* Instructions to follow: Pictures are to be skipped. Retype exactly the lines from the top of the material through the one with "service error handling", and only those.

::::::::::

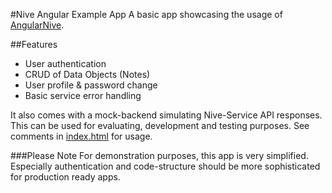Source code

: #Nive Angular Example App
A basic app showcasing the usage of [AngularNive](https://github.com/nive/notepad_angular).

##Features
* User authentication
* CRUD of Data Objects (Notes)
* User profile & password change
* Basic service error handling

It also comes with a mock-backend simulating Nive-Service API responses. This can be used for evaluating, development and testing purposes. See comments in [index.html](https://github.com/nive/notepad_angular/blob/master/index.html) for usage.

###Please Note
For demonstration purposes, this app is very simplified. Especially authentication and code-structure should be more sophisticated for production ready apps.
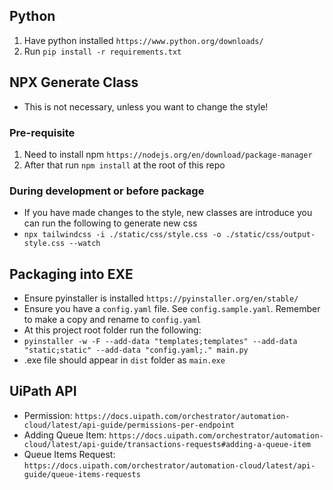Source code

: ## Python

1. Have python installed `https://www.python.org/downloads/`
2. Run `pip install -r requirements.txt`

## NPX Generate Class

- This is not necessary, unless you want to change the style!

### Pre-requisite

1. Need to install npm `https://nodejs.org/en/download/package-manager`
2. After that run `npm install` at the root of this repo

### During development or before package

- If you have made changes to the style, new classes are introduce you can run the following to generate new css
- `npx tailwindcss -i ./static/css/style.css -o ./static/css/output-style.css --watch`

## Packaging into EXE

- Ensure pyinstaller is installed `https://pyinstaller.org/en/stable/`
- Ensure you have a `config.yaml` file. See `config.sample.yaml`. Remember to make a copy and rename to `config.yaml`
- At this project root folder run the following:
- `pyinstaller -w -F --add-data "templates;templates" --add-data "static;static" --add-data "config.yaml;." main.py`
- .exe file should appear in `dist` folder as `main.exe`

## UiPath API

- Permission: `https://docs.uipath.com/orchestrator/automation-cloud/latest/api-guide/permissions-per-endpoint`
- Adding Queue Item: `https://docs.uipath.com/orchestrator/automation-cloud/latest/api-guide/transactions-requests#adding-a-queue-item`
- Queue Items Request: `https://docs.uipath.com/orchestrator/automation-cloud/latest/api-guide/queue-items-requests`
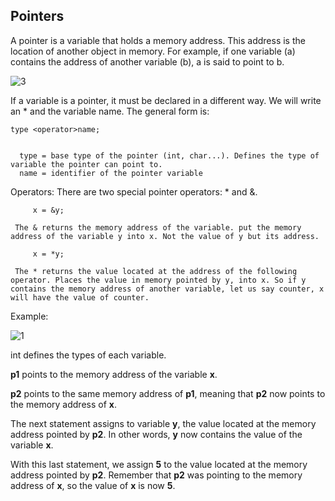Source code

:## Pointers

A pointer is a variable that holds a memory address. This address is the location of another object in memory. For example, if one variable (a) contains the address of another variable (b), a is said to point to b.

![3](https://user-images.githubusercontent.com/46513413/75292825-fdcd1700-57f2-11ea-9290-a9c2b5b92cf4.png)

If a variable is a pointer, it must be declared in a different way. 
We will write an * and the variable name. The general form is:

    type <operator>name;

    
      type = base type of the pointer (int, char...). Defines the type of variable the pointer can point to.
      name = identifier of the pointer variable

  Operators: There are two special pointer operators: * and &. 
 
         x = &y;
             
     The & returns the memory address of the variable. put the memory address of the variable y into x. Not the value of y but its address.

         x = *y;

     The * returns the value located at the address of the following operator. Places the value in memory pointed by y, into x. So if y contains the memory address of another variable, let us say counter, x will have the value of counter.


Example: 

![1](https://user-images.githubusercontent.com/46513413/75293592-7e404780-57f4-11ea-894d-957fff572445.png)

int defines the types of each variable. 

**p1** points to the memory address of the variable **x**.

**p2** points to the same memory address of **p1**, meaning that **p2** now points to the memory address of **x**.

The next statement assigns to variable **y**, the value located at the memory address pointed by **p2**. In other words, **y** now contains the value of the variable **x**.

With this last statement, we assign **5** to the value located at the memory address pointed by **p2**. Remember that **p2** was pointing to the memory address of **x**, so the value of **x** is now **5**.















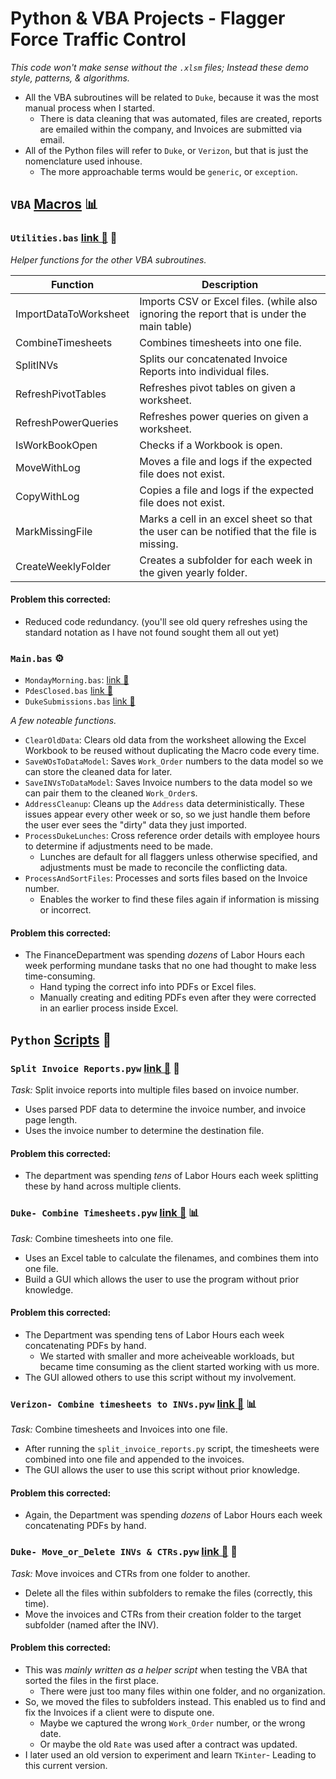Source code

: # Python & VBA Projects - Flagger Force Traffic Control

*This code won't make sense without the `.xlsm` files; Instead these demo style, patterns, & algorithms.*

- All the VBA subroutines will be related to `Duke`, because it was the most manual process when I started.
    - There is data cleaning that was automated, files are created, reports are emailed within the company, and Invoices are submitted via email.
- All of the Python files will refer to `Duke`, or `Verizon`, but that is just the nomenclature used inhouse.
    - The more approachable terms would be `generic`, or `exception`.

## `VBA` [Macros](https://github.com/FocusedFidgeter/FlaggerForce/tree/main/VBA%20Macros) 📊

### `Utilities.bas` [link 🔗](https://github.com/FocusedFidgeter/FlaggerForce/blob/main/VBA%20Macros/utilities.bas) 🔧

*Helper functions for the other VBA subroutines.*

| Function             | Description                                                                                |
|----------------------|--------------------------------------------------------------------------------------------|
| ImportDataToWorksheet| Imports CSV or Excel files. (while also ignoring the report that is under the main table)  |
| CombineTimesheets    | Combines timesheets into one file.                                                         |
| SplitINVs            | Splits our concatenated Invoice Reports into individual files.                            |
| RefreshPivotTables   | Refreshes pivot tables on given a worksheet.                                               |
| RefreshPowerQueries  | Refreshes power queries on given a worksheet.                                              |
| IsWorkBookOpen       | Checks if a Workbook is open.                                                             |
| MoveWithLog          | Moves a file and logs if the expected file does not exist.                                 |
| CopyWithLog          | Copies a file and logs if the expected file does not exist.                                |
| MarkMissingFile      | Marks a cell in an excel sheet so that the user can be notified that the file is missing. |
| CreateWeeklyFolder   | Creates a subfolder for each week in the given yearly folder.                              |

#### Problem this corrected:
- Reduced code redundancy. (you'll see old query refreshes using the standard notation as I have not found sought them all out yet)

### `Main.bas` ⚙️
- `MondayMorning.bas`: [link 🔗](https://github.com/FocusedFidgeter/FlaggerForce/blob/main/VBA%20Macros/MondayMorning.bas)
- `PdesClosed.bas` [link 🔗](https://github.com/FocusedFidgeter/FlaggerForce/blob/main/VBA%20Macros/PdesClosed.bas)
- `DukeSubmissions.bas` [link 🔗](https://github.com/FocusedFidgeter/FlaggerForce/blob/main/VBA%20Macros/DukeSubmissions.bas)

*A few noteable functions.*

- `ClearOldData`: Clears old data from the worksheet allowing the Excel Workbook to be reused without duplicating the Macro code every time.
- `SaveWOsToDataModel`: Saves `Work_Order` numbers to the data model so we can store the cleaned data for later.
- `SaveINVsToDataModel`: Saves Invoice numbers to the data model so we can pair them to the cleaned `Work_Order`s.
- `AddressCleanup`: Cleans up the `Address` data deterministically. These issues appear every other week or so, so we just handle them before the user ever sees the "dirty" data they just imported.
- `ProcessDukeLunches`: Cross reference order details with employee hours to determine if adjustments need to be made.
    - Lunches are default for all flaggers unless otherwise specified, and adjustments must be made to reconcile the conflicting data.
- `ProcessAndSortFiles`: Processes and sorts files based on the Invoice number.
    - Enables the worker to find these files again if information is missing or incorrect.

#### Problem this corrected:

- The FinanceDepartment was spending *dozens* of Labor Hours each week performing mundane tasks that no one had thought to make less time-consuming.
    - Hand typing the correct info into PDFs or Excel files.
    - Manually creating and editing PDFs even after they were corrected in an earlier process inside Excel.

## `Python` [Scripts](https://github.com/FocusedFidgeter/FlaggerForce/tree/main/Python%20Scripts) 🐍

### `Split Invoice Reports.pyw` [link 🔗](https://github.com/FocusedFidgeter/FlaggerForce/blob/main/Python%20Scripts/Split%20Invoice%20Reports.pyw) 📄

*Task:* Split invoice reports into multiple files based on invoice number.

- Uses parsed PDF data to determine the invoice number, and invoice page length.
- Uses the invoice number to determine the destination file.

#### Problem this corrected:

- The department was spending *tens* of Labor Hours each week splitting these by hand across multiple clients.

### `Duke- Combine Timesheets.pyw` [link 🔗](https://github.com/FocusedFidgeter/FlaggerForce/blob/main/Python%20Scripts/timesheet_combiner_duke.pyw) 📊

*Task:* Combine timesheets into one file.

- Uses an Excel table to calculate the filenames, and combines them into one file.
- Build a GUI which allows the user to use the program without prior knowledge.

#### Problem this corrected:

- The Department was spending tens of Labor Hours each week concatenating PDFs by hand.
    - We started with smaller and more acheiveable workloads, but became time consuming as the client started working with us more.
- The GUI allowed others to use this script without my involvement.

### `Verizon- Combine timesheets to INVs.pyw` [link 🔗](https://github.com/FocusedFidgeter/FlaggerForce/blob/main/Python%20Scripts/Verizon-%20Combine%20Timesheets%20to%20INVs.pyw) 📊

*Task:* Combine timesheets and Invoices into one file.

- After running the `split_invoice_reports.py` script, the timesheets were combined into one file and appended to the invoices.
- The GUI allows the user to use this script without prior knowledge.

#### Problem this corrected:

- Again, the Department was spending *dozens* of Labor Hours each week concatenating PDFs by hand.

### `Duke- Move_or_Delete INVs & CTRs.pyw` [link 🔗](https://github.com/FocusedFidgeter/FlaggerForce/blob/main/Python%20Scripts/Duke-%20Move_or_Delete%20INVs%20%26%20CTRs.pyw) 📁

*Task:* Move invoices and CTRs from one folder to another.

- Delete all the files within subfolders to remake the files (correctly, this time).
- Move the invoices and CTRs from their creation folder to the target subfolder (named after the INV).

#### Problem this corrected:

- This was *mainly written as a helper script* when testing the VBA that sorted the files in the first place.
    - There were just too many files within one folder, and no organization.
- So, we moved the files to subfolders instead. This enabled us to find and fix the Invoices if a client were to dispute one.
    - Maybe we captured the wrong `Work_Order` number, or the wrong date.
    - Or maybe the old `Rate` was used after a contract was updated.
- I later used an old version to experiment and learn `TKinter`- Leading to this current version.
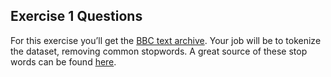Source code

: ## Exercise 1 Questions

For this exercise you’ll get the [BBC text archive](http://mlg.ucd.ie/datasets/bbc.html). Your job will be to tokenize the dataset, removing common stopwords. A great source of these stop words can be found [here](https://github.com/Yoast/YoastSEO.js/blob/develop/src/config/stopwords.js).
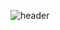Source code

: ![header](https://capsule-render.vercel.app/api?type=wave&color=auto&height=300&section=header&text=Hi%20there%20👋&fontSize=90&animation=fadeIn&fontAlignY=38)
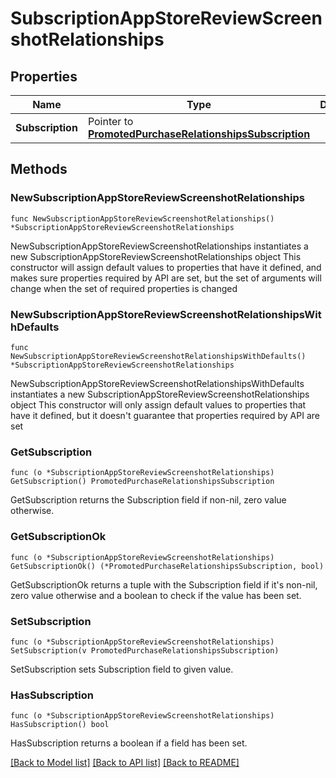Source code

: # SubscriptionAppStoreReviewScreenshotRelationships

## Properties

Name | Type | Description | Notes
------------ | ------------- | ------------- | -------------
**Subscription** | Pointer to [**PromotedPurchaseRelationshipsSubscription**](PromotedPurchaseRelationshipsSubscription.md) |  | [optional] 

## Methods

### NewSubscriptionAppStoreReviewScreenshotRelationships

`func NewSubscriptionAppStoreReviewScreenshotRelationships() *SubscriptionAppStoreReviewScreenshotRelationships`

NewSubscriptionAppStoreReviewScreenshotRelationships instantiates a new SubscriptionAppStoreReviewScreenshotRelationships object
This constructor will assign default values to properties that have it defined,
and makes sure properties required by API are set, but the set of arguments
will change when the set of required properties is changed

### NewSubscriptionAppStoreReviewScreenshotRelationshipsWithDefaults

`func NewSubscriptionAppStoreReviewScreenshotRelationshipsWithDefaults() *SubscriptionAppStoreReviewScreenshotRelationships`

NewSubscriptionAppStoreReviewScreenshotRelationshipsWithDefaults instantiates a new SubscriptionAppStoreReviewScreenshotRelationships object
This constructor will only assign default values to properties that have it defined,
but it doesn't guarantee that properties required by API are set

### GetSubscription

`func (o *SubscriptionAppStoreReviewScreenshotRelationships) GetSubscription() PromotedPurchaseRelationshipsSubscription`

GetSubscription returns the Subscription field if non-nil, zero value otherwise.

### GetSubscriptionOk

`func (o *SubscriptionAppStoreReviewScreenshotRelationships) GetSubscriptionOk() (*PromotedPurchaseRelationshipsSubscription, bool)`

GetSubscriptionOk returns a tuple with the Subscription field if it's non-nil, zero value otherwise
and a boolean to check if the value has been set.

### SetSubscription

`func (o *SubscriptionAppStoreReviewScreenshotRelationships) SetSubscription(v PromotedPurchaseRelationshipsSubscription)`

SetSubscription sets Subscription field to given value.

### HasSubscription

`func (o *SubscriptionAppStoreReviewScreenshotRelationships) HasSubscription() bool`

HasSubscription returns a boolean if a field has been set.


[[Back to Model list]](../README.md#documentation-for-models) [[Back to API list]](../README.md#documentation-for-api-endpoints) [[Back to README]](../README.md)


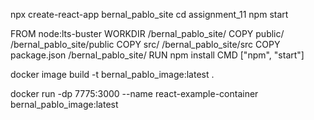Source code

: npx create-react-app bernal_pablo_site
cd assignment_11
npm start

FROM node:lts-buster
WORKDIR /bernal_pablo_site/
COPY public/ /bernal_pablo_site/public
COPY src/ /bernal_pablo_site/src
COPY package.json /bernal_pablo_site/
RUN npm install
CMD ["npm", "start"]

docker image build -t bernal_pablo_image:latest .

docker run -dp 7775:3000 --name react-example-container bernal_pablo_image:latest
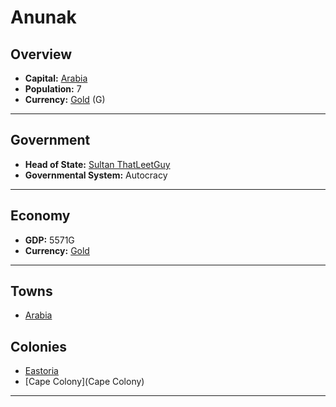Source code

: # Anunak

## Overview

- **Capital:** [Arabia](Arabia)
- **Population:** 7
- **Currency:** [Gold](Gold) (G)

---

## Government

- **Head of State:** [Sultan ThatLeetGuy](ThatLeetGuy)
- **Governmental System:** Autocracy

---

## Economy

- **GDP:** <!-- GDP -->5571G<!-- GDP -->
- **Currency:** [Gold](Gold)

---

## Towns

- [Arabia](Arabia)

## Colonies

- [Eastoria](Eastoria)
- [Cape Colony](Cape Colony)

---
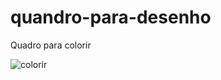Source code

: # quandro-para-desenho

Quadro para colorir

![colorir](https://user-images.githubusercontent.com/65027607/190799835-5e577921-b7de-4595-9179-6322395d6537.png)
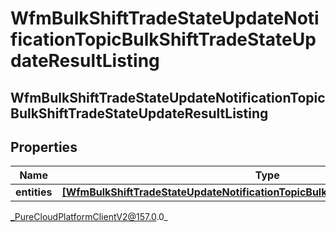 # WfmBulkShiftTradeStateUpdateNotificationTopicBulkShiftTradeStateUpdateResultListing

## WfmBulkShiftTradeStateUpdateNotificationTopicBulkShiftTradeStateUpdateResultListing

## Properties

|Name | Type | Description | Notes|
|------------ | ------------- | ------------- | -------------|
| **entities** | [**[WfmBulkShiftTradeStateUpdateNotificationTopicBulkShiftTradeStateUpdateResult]**](WfmBulkShiftTradeStateUpdateNotificationTopicBulkShiftTradeStateUpdateResult) |  | [optional] |



_PureCloudPlatformClientV2@157.0.0_
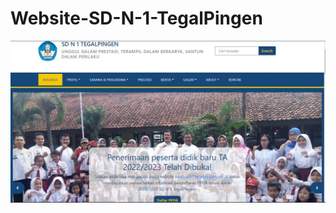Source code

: # Website-SD-N-1-TegalPingen

<img src="https://github.com/Andrarizal/Website-SD-N-1-TegalPingen/blob/main/design%20WEB%20SD%20N%201%20TegalPingen/Capture.JPG">

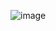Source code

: ![image](https://github.com/RushiVishwesh/Udemy-Certificate-DevOps-Beginners-to-advance/assets/129622241/2463e82a-c6fa-4ef8-b132-604fafa74292)
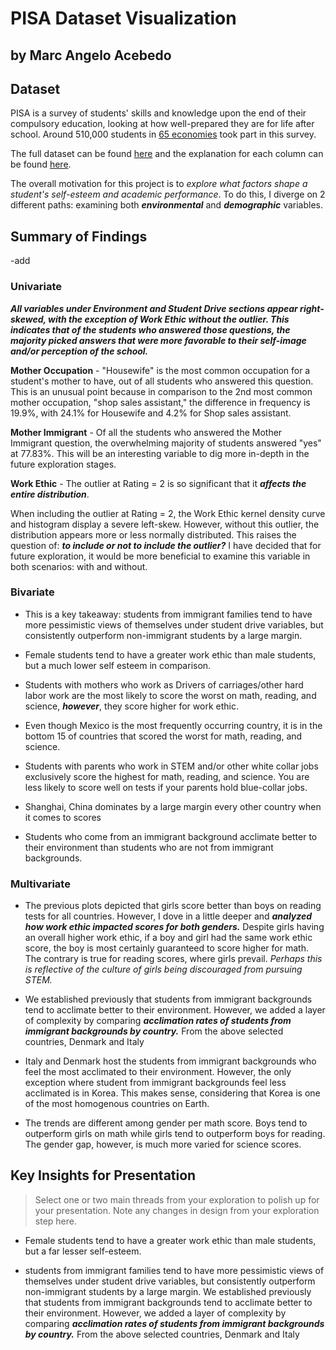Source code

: # PISA Dataset Visualization
## by Marc Angelo Acebedo


## Dataset

PISA is a survey of students' skills and knowledge upon the end of their compulsory education, looking at how well-prepared they are for life after school. Around 510,000 students in [65 economies](http://www.oecd.org/pisa/aboutpisa/pisa-2012-participants.htm) took part in this survey.

The full dataset can be found [here](https://s3.amazonaws.com/udacity-hosted-downloads/ud507/pisa2012.csv.zip) and the explanation for each column can be found [here](https://s3.amazonaws.com/udacity-hosted-downloads/ud507/pisadict2012.csv).

The overall motivation for this project is to *explore what factors shape a student's self-esteem and academic performance*. To do this, I diverge on 2 different paths: examining both ***environmental*** and ***demographic*** variables.


## Summary of Findings

-add


### Univariate

***All variables under Environment and Student Drive sections appear right-skewed, with the exception of Work Ethic without the outlier. This indicates that of the students who answered those questions, the majority picked answers that were more favorable to their self-image and/or perception of the school.***

**Mother Occupation** - "Housewife" is the most common occupation for a student's mother to have, out of all students who answered this question. This is an unusual point because in comparison to the 2nd most common mother occupation, "shop sales assistant," the difference in frequency is 19.9%, with 24.1% for Housewife and 4.2% for Shop sales assistant.

**Mother Immigrant** - Of all the students who answered the Mother Immigrant question, the overwhelming majority of students answered "yes" at 77.83%. This will be an interesting variable to dig more in-depth in the future exploration stages.

**Work Ethic** - The outlier at Rating = 2 is so significant that it ***affects the entire distribution***.

When including the outlier at Rating = 2, the Work Ethic kernel density curve and histogram display a severe left-skew. However, without this outlier, the distribution appears more or less normally distributed. This raises the question of: ***to include or not to include the outlier?*** I have decided that for future exploration, it would be more beneficial to examine this variable in both scenarios: with and without.


### Bivariate

- This is a key takeaway: students from immigrant families tend to have more pessimistic views of themselves under student drive variables, but consistently outperform non-immigrant students by a large margin. 

- Female students tend to have a greater work ethic than male students, but a much lower self esteem in comparison.

- Students with mothers who work as Drivers of carriages/other hard labor work are the most likely to score the worst on math, reading, and science, ***however***, they score higher for work ethic.

- Even though Mexico is the most frequently occurring country, it is in the bottom 15 of countries that scored the worst for math, reading, and science.

- Students with parents who work in STEM and/or other white collar jobs exclusively score the highest for math, reading, and science. You are less likely to score well on tests if your parents hold blue-collar jobs.

- Shanghai, China dominates by a large margin every other country when it comes to scores

- Students who come from an immigrant background acclimate better to their environment than students who are not from immigrant backgrounds.

### Multivariate

- The previous plots depicted that girls score better than boys on reading tests for all countries. However, I dove in a little deeper and ***analyzed how work ethic impacted scores for both genders.*** Despite girls having an overall higher work ethic, if a boy and girl had the same work ethic score, the boy is most certainly guaranteed to score higher for math. The contrary is true for reading scores, where girls prevail. *Perhaps this is reflective of the culture of girls being discouraged from pursuing STEM.*

- We established previously that students from immigrant backgrounds tend to acclimate better to their environment. However, we added a layer of complexity by comparing ***acclimation rates of students from immigrant backgrounds by country.*** From the above selected countries, Denmark and Italy 

- Italy and Denmark host the students from immigrant backgrounds who feel the most acclimated to their environment. However, the only exception where student from immigrant backgrounds feel less acclimated is in Korea. This makes sense, considering that Korea is one of the most homogenous countries on Earth.

- The trends are different among gender per math score. Boys tend to outperform girls on math while girls tend to outperform boys for reading. The gender gap, however, is much more varied for science scores.

## Key Insights for Presentation

> Select one or two main threads from your exploration to polish up for your presentation. Note any changes in design from your exploration step here.

- Female students tend to have a greater work ethic than male students, but a far lesser self-esteem.

- students from immigrant families tend to have more pessimistic views of themselves under student drive variables, but consistently outperform non-immigrant students by a large margin. We established previously that students from immigrant backgrounds tend to acclimate better to their environment. However, we added a layer of complexity by comparing ***acclimation rates of students from immigrant backgrounds by country.*** From the above selected countries, Denmark and Italy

::::::::::

* Finished exercise:
Source code

: #Nive Angular Example App
A basic app showcasing the usage of [AngularNive](https://github.com/nive/notepad_angular).

##Features
* User authentication
* CRUD of Data Objects (Notes)
* User profile & password change
* Basic service error handling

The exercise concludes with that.